[Opening Dataset content section]

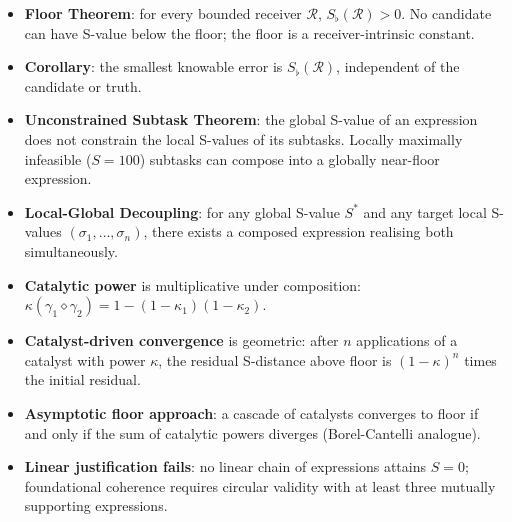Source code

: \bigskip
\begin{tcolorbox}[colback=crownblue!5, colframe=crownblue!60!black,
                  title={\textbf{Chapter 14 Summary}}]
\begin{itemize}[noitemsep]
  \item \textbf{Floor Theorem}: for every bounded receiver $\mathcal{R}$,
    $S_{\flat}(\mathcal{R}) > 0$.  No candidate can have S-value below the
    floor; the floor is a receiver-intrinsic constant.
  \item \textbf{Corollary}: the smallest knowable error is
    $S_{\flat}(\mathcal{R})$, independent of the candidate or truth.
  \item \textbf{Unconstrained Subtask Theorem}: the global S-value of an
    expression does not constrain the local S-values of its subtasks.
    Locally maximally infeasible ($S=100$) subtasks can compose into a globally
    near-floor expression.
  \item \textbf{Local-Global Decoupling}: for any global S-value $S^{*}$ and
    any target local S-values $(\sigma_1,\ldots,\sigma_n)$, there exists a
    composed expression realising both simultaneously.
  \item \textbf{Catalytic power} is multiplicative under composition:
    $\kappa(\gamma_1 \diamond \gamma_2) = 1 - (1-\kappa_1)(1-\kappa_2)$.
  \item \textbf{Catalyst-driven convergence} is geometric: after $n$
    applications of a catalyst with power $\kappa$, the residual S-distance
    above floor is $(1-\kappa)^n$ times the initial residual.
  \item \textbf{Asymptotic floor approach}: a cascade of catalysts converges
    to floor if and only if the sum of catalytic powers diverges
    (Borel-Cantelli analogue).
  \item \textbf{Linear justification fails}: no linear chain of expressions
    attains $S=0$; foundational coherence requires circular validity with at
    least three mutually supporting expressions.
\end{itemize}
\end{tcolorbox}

[Closing Dataset content section]

The problem -> Search the data above for the word "mathcal", then gather each line in which it appears.

Final answer ->
  \item \textbf{Floor Theorem}: for every bounded receiver $\mathcal{R}$,
    $S_{\flat}(\mathcal{R}) > 0$.  No candidate can have S-value below the
    $S_{\flat}(\mathcal{R})$, independent of the candidate or truth.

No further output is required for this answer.